I was in New York City at the end of last week and during the weekend. While I was utterly miserable while I lived there from 2001-2003, I was pleasantly surprised by how much I loved the city during this visit and my last visit (during December 2008 for a reading at BAM through A Public Space). Of course, there are reasons I was unhappy while I lived in NYC: my brother had just died months before my move there, I was poor, I was in a toxic, bad relationship. The city had no sympathy for any of that.

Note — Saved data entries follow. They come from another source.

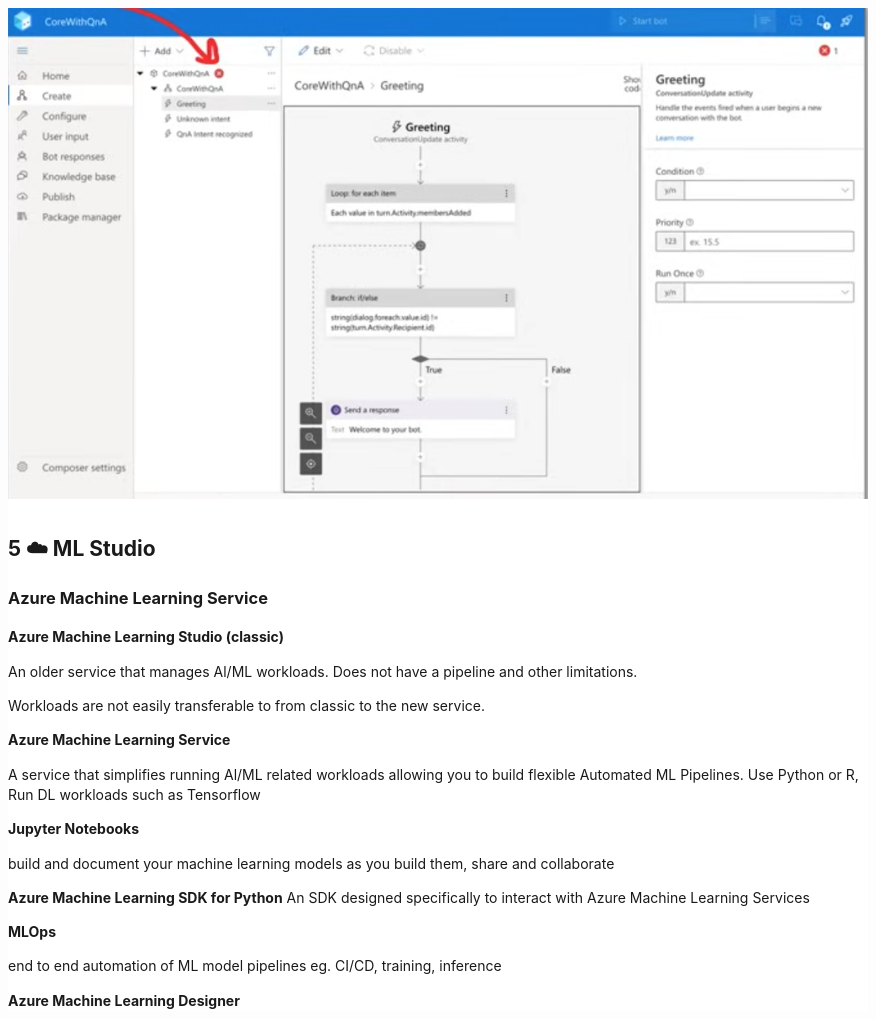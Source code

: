 ![Alt Image Text](../images/ai900_1_35.png "Body image")

## 5 ☁️ ML Studio 

### Azure Machine Learning Service

**Azure Machine Learning Studio (classic)**

An older service that manages Al/ML workloads. Does not have a pipeline and other limitations.

Workloads are not easily transferable to from classic to the new service.

**Azure Machine Learning Service**

A service that simplifies running Al/ML related workloads allowing you to build flexible  Automated ML Pipelines. Use Python or R, Run DL workloads such as Tensorflow


**Jupyter Notebooks**

build and document your machine learning models as you build them, share and collaborate

**Azure Machine Learning SDK for Python**
An SDK designed specifically to interact with Azure Machine Learning Services

**MLOps**

end to end automation of ML model pipelines eg. CI/CD, training, inference

**Azure Machine Learning Designer**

Now when I visit, I feel differently, not so beat down. Of course I carry my brother's death, the failed relationship, my poverty with me, but-- now I can wonder at Harlem, Central Park, Midtown, the Village, Brooklyn. Even the smell of the subway was familiar, comforting, almost. I became who I am in that place. I'm grateful to the gauntlet in a way, proud to have spent some of the hardest years of my life in New York City, thankful for what that terrible time taught me about how strong I could be, what I could endure and become better through. Now I can enjoy dinner in a small Mexican restaurant in Fort Greene with some of the best friends of my life, with the Spring night cooling outside the windows, the trees rustling, the red buildings lighting up, the sidewalk simmering, the trains rolling past under the grate, and not feel as if I am being swallowed by the mouth of that relentless, roiling city.
Still, the relentless push of the people towards one another, the relentless push of those buildings upward, made me want poetry. How about this?
The Sixth Night: Waking by Muriel Rukeyser
That first green night of their dreaming, asleep beneath the Tree,
God said, "Let meanings move," and there was poetry.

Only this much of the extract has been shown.